## Assigned task
Scan the records below, and wherever a line has the word "completion", pull it out.

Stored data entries

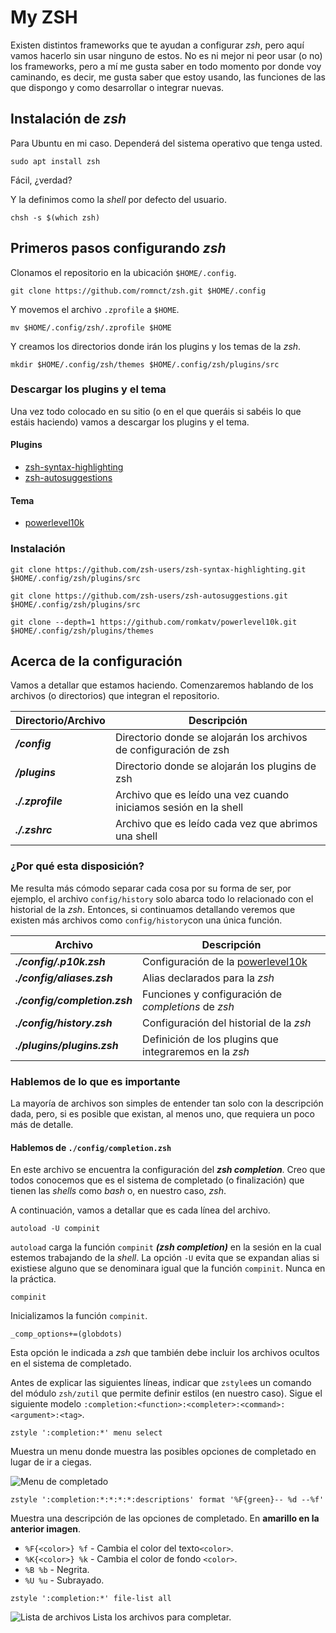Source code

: # My ZSH

Existen distintos frameworks que te ayudan a configurar _zsh_, pero aquí vamos hacerlo sin usar ninguno de estos. No es ni mejor ni peor usar (o no) los frameworks, pero a mí me gusta saber en todo momento por donde voy caminando, es decir, me gusta saber que estoy usando, las funciones de las que dispongo y como desarrollar o integrar nuevas. 

## Instalación de _zsh_

Para Ubuntu en mi caso. Dependerá del sistema operativo que tenga usted.

```
sudo apt install zsh
```

Fácil, ¿verdad?

Y la definimos como la _shell_ por defecto del usuario.

```
chsh -s $(which zsh)
```


## Primeros pasos configurando _zsh_

Clonamos el repositorio en la ubicación `$HOME/.config`.

```
git clone https://github.com/romnct/zsh.git $HOME/.config 
```

Y movemos el archivo `.zprofile` a `$HOME`.

```
mv $HOME/.config/zsh/.zprofile $HOME
```

Y creamos los directorios donde irán los plugins y los temas de la _zsh_.

```
mkdir $HOME/.config/zsh/themes $HOME/.config/zsh/plugins/src
```

### Descargar los plugins y el tema

Una vez todo colocado en su sitio (o en el que queráis si sabéis lo que estáis haciendo) vamos a descargar los plugins y el tema.

#### Plugins

- [zsh-syntax-highlighting](https://github.com/zsh-users/zsh-syntax-highlighting)
- [zsh-autosuggestions](https://github.com/zsh-users/zsh-autosuggestions)

#### Tema

- [powerlevel10k](https://github.com/romkatv/powerlevel10k)

### Instalación

```
git clone https://github.com/zsh-users/zsh-syntax-highlighting.git $HOME/.config/zsh/plugins/src
```

```
git clone https://github.com/zsh-users/zsh-autosuggestions.git $HOME/.config/zsh/plugins/src
```

```
git clone --depth=1 https://github.com/romkatv/powerlevel10k.git $HOME/.config/zsh/plugins/themes
```

## Acerca de la configuración

Vamos a detallar que estamos haciendo. Comenzaremos hablando de los archivos (o directorios) que integran el repositorio.

| Directorio/Archivo | Descripción |
| --- | --- |
| **_/config_** 	| Directorio donde se alojarán los archivos de configuración de zsh |
| **_/plugins_** 	| Directorio donde se alojarán los plugins de zsh |
| **_./.zprofile_** | Archivo que es leído una vez cuando iniciamos sesión en la shell |
| **_./.zshrc_** 		| Archivo que es leído cada vez que abrimos una shell	|

### ¿Por qué esta disposición?

Me resulta más cómodo separar cada cosa por su forma de ser, por ejemplo, el archivo `config/history` solo abarca todo lo relacionado con el historial de la _zsh_. Entonces, si continuamos detallando veremos que existen más archivos como `config/history`con una única función.

| Archivo | Descripción |
| --- | --- |
| **_./config/.p10k.zsh_** 	| Configuración de la [powerlevel10k](https://github.com/romkatv/powerlevel10k) |
| **_./config/aliases.zsh_** 	| Alias declarados para la _zsh_ |
| **_./config/completion.zsh_** | Funciones y configuración de _completions_ de _zsh_ |
| **_./config/history.zsh_** 		| Configuración del historial de la _zsh_	|
| **_./plugins/plugins.zsh_** 		| Definición de los plugins que integraremos en la _zsh_	|

### Hablemos de lo que es importante

La mayoría de archivos son simples de entender tan solo con la descripción dada, pero, si es posible que existan, al menos uno, que requiera un poco más de detalle.

#### Hablemos de `./config/completion.zsh`

En este archivo se encuentra la configuración del _**zsh completion**_. Creo que todos conocemos que es el sistema de completado (o finalización) que tienen las _shells_ como _bash_ o, en nuestro caso, _zsh_. 

A continuación, vamos a detallar que es cada línea del archivo.

```
autoload -U compinit
```

`autoload` carga la función `compinit` _**(zsh completion)**_ en la sesión en la cual estemos trabajando de la _shell_. La opción `-U` evita que se expandan alias si existiese alguno que se denominara igual que la función `compinit`. Nunca en la práctica.

```
compinit
```

Inicializamos la función `compinit`.

```
_comp_options+=(globdots)
```

Esta opción le indicada a _zsh_ que también debe incluir los archivos ocultos en el sistema de completado.

Antes de explicar las siguientes líneas, indicar que `zstyle`es un comando del módulo `zsh/zutil` que permite definir estilos (en nuestro caso). Sigue el siguiente modelo `:completion:<function>:<completer>:<command>:<argument>:<tag>`.

```
zstyle ':completion:*' menu select
```

Muestra un menu donde muestra las posibles opciones de completado en lugar de ir a ciegas.

![Menu de completado](https://imgr.co/cache/img/3e733df6a2c0c39455ae73f3777f4f8c.jpg)
```
zstyle ':completion:*:*:*:*:descriptions' format '%F{green}-- %d --%f'
```

Muestra una descripción de las opciones de completado. En **amarillo en la anterior imagen**.

-   `%F{<color>} %f` - Cambia el color del texto`<color>`.
-   `%K{<color>} %k` - Cambia el color de fondo `<color>`.
-   `%B %b` - Negrita.
-   `%U %u` - Subrayado.

```
zstyle ':completion:*' file-list all
```

![Lista de archivos](https://imgr.co/cache/img/43d88ede6bc136cca929ba23e3dca7a9.jpg)
Lista los archivos para completar.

## Result of this task
| **_./config/completion.zsh_** | Funciones y configuración de _completions_ de _zsh_ |
#### Hablemos de `./config/completion.zsh`
En este archivo se encuentra la configuración del _**zsh completion**_. Creo que todos conocemos que es el sistema de completado (o finalización) que tienen las _shells_ como _bash_ o, en nuestro caso, _zsh_. 
`autoload` carga la función `compinit` _**(zsh completion)**_ en la sesión en la cual estemos trabajando de la _shell_. La opción `-U` evita que se expandan alias si existiese alguno que se denominara igual que la función `compinit`. Nunca en la práctica.
Antes de explicar las siguientes líneas, indicar que `zstyle`es un comando del módulo `zsh/zutil` que permite definir estilos (en nuestro caso). Sigue el siguiente modelo `:completion:<function>:<completer>:<command>:<argument>:<tag>`.
zstyle ':completion:*' menu select
zstyle ':completion:*:*:*:*:descriptions' format '%F{green}-- %d --%f'
zstyle ':completion:*' file-list all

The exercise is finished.